By David Ostdiek
The Nebraska Environmental Trust has awarded a grant to construct a subsurface drip irrigation (SDI) system that uses feedlot effluent to irrigate crop fields. The practice will be evaluated as a potential means to better manage limited water resources, an ongoing research priority of the University of Nebraska.
The irrigation system is under construction at the university’s Mitchell Agricultural Laboratory, the site of the feedlot and research plots, says Xin Qiao, Extension irrigation and water management specialist and the principal investigator on the project. The Mitchell Lab is 5 miles north of the Panhandle Research and Extension Center in Scottsbluff.
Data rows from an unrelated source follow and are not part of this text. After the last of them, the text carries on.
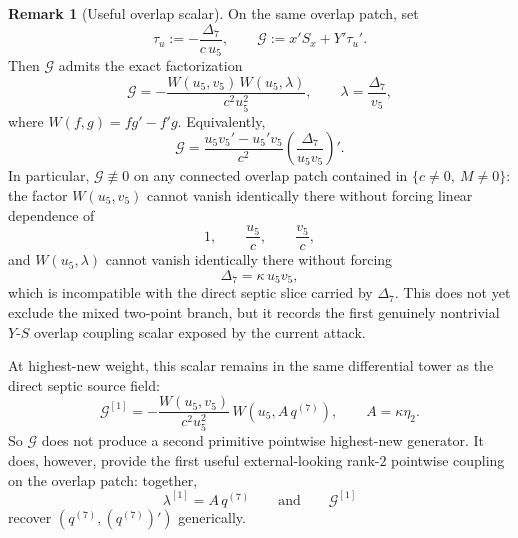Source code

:\documentclass[11pt,a4paper]{amsart}
\theoremstyle{plain}
\theoremstyle{definition}
\newtheorem{remark}[theorem]{Remark}
\begin{document}
\begin{remark}[Useful overlap scalar]
\label{rem:structural-mixed-overlap-scalar-two-point}
On the same overlap patch, set
\[
\tau_u:=-\frac{\Delta_7}{c\,u_5},
\qquad
\mathcal G:=x'S_x+Y'\tau_u'.
\]
Then $\mathcal G$ admits the exact factorization
\[
\mathcal G
=
-\frac{W(u_5,v_5)\,W(u_5,\lambda)}{c^2u_5^2},
\qquad
\lambda=\frac{\Delta_7}{v_5},
\]
where $W(f,g)=fg'-f'g$. Equivalently,
\[
\mathcal G
=
\frac{u_5v_5'-u_5'v_5}{c^2}
\left(\frac{\Delta_7}{u_5v_5}\right)'.
\]
In particular, $\mathcal G\not\equiv 0$ on any connected overlap patch
contained in $\{c\neq 0,\ M\neq 0\}$: the factor $W(u_5,v_5)$ cannot vanish
identically there without forcing linear dependence of
\[
1,\qquad \frac{u_5}{c},\qquad \frac{v_5}{c},
\]
and $W(u_5,\lambda)$ cannot vanish identically there without forcing
\[
\Delta_7=\kappa\,u_5v_5,
\]
which is incompatible with the direct septic slice carried by $\Delta_7$.
This does not yet exclude the mixed two-point branch, but it records the first
genuinely nontrivial $Y$-$S$ overlap coupling scalar exposed by the current
attack.

At highest-new weight, this scalar remains in the same differential tower as
the direct septic source field:
\[
\mathcal G^{[1]}
=
-\frac{W(u_5,v_5)}{c^2u_5^2}\,W(u_5,A\,q^{(7)}),
\qquad
A=\kappa\eta_2.
\]
So $\mathcal G$ does not produce a second primitive pointwise highest-new
generator. It does, however, provide the first useful external-looking rank-$2$
pointwise coupling on the overlap patch: together,
\[
\lambda^{[1]}=A\,q^{(7)}
\qquad\text{and}\qquad
\mathcal G^{[1]}
\]
recover $(q^{(7)},(q^{(7)})')$ generically.
\end{remark}
\end{document}
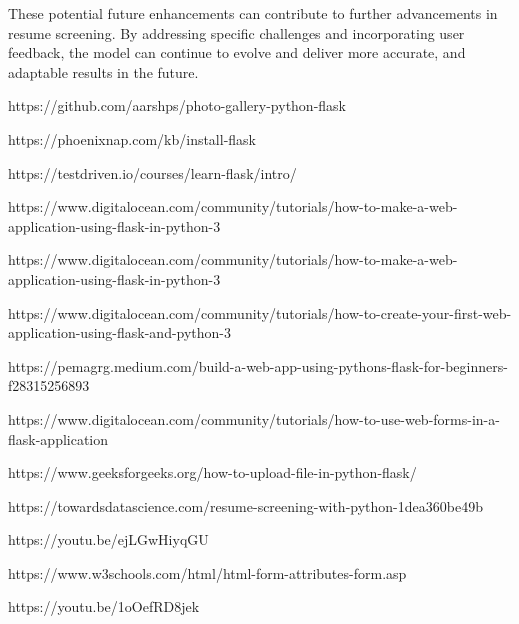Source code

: \documentclass[12 pt, oneside]{book}
\begin{document}
\par These potential future enhancements can contribute to further advancements in resume screening. By addressing specific challenges and incorporating user feedback, the model can continue to evolve and deliver more accurate, and adaptable results in the future.

























%
%
%
%
%
\clearpage
{}
%
%
\begin{thebibliography}{99}
%
https://github.com/aarshps/photo-gallery-python-flask 

https://phoenixnap.com/kb/install-flask
  
https://testdriven.io/courses/learn-flask/intro/

https://www.digitalocean.com/community/tutorials/how-to-make-a-web-application-using-flask-in-python-3

 https://www.digitalocean.com/community/tutorials/how-to-make-a-web-application-using-flask-in-python-3

https://www.digitalocean.com/community/tutorials/how-to-create-your-first-web-application-using-flask-and-python-3

https://pemagrg.medium.com/build-a-web-app-using-pythons-flask-for-beginners-f28315256893

https://www.digitalocean.com/community/tutorials/how-to-use-web-forms-in-a-flask-application

 https://www.geeksforgeeks.org/how-to-upload-file-in-python-flask/

https://towardsdatascience.com/resume-screening-with-python-1dea360be49b

https://youtu.be/ejLGwHiyqGU

https://www.w3schools.com/html/html-form-attributes-form.asp

https://youtu.be/1oOefRD8jek




%
\end{thebibliography}
\end{document}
Water that runs off the 105-pen feedlot into an effluent holding pond will be pumped through the SDI system to irrigate crop research fields, Qiao says. On some plots, air will be added to water by injecting it into the drip irrigation system to test its effect on water quality and crop yield.
The plots will be divided into two sections — one planted to sugarbeets and the other to corn — and 20 zones (10 in each section). Half of the zones will have air injected. Soil samples and water samples will be collected and tested for quality.
The Nebraska Environmental Trust grant provides $287,605 for the two-year project, which begins this year. The project is a collaboration between the Panhandle Center and work by Matteo D’Alessio and Chittaranjan Ray at the Nebraska Water Center.
Underground emitter tape was installed in the fields earlier this spring, and other equipment — including controllers and air injectors — is expected to be installed in early May. Mazzei, a California company that manufactures the injectors, is providing the injectors, Qiao says.
Reuse of wastewater is one option for making optimal use of limited water resources. In the North Platte River Basin, a moratorium on irrigation expansion and allocations on irrigation water have been in effect for years, with the goal of reducing streamflow depletions caused by irrigation water pumping. Wastewater could be an alternative source of irrigation water.
The outcome of this study may provide a best management practice to treat feedlot runoff and increase crop yield for corn and sugarbeets in western Nebraska, Qiao says.
Ostdiek is a communications specialist at the University of Nebraska Panhandle Research and Extension Center.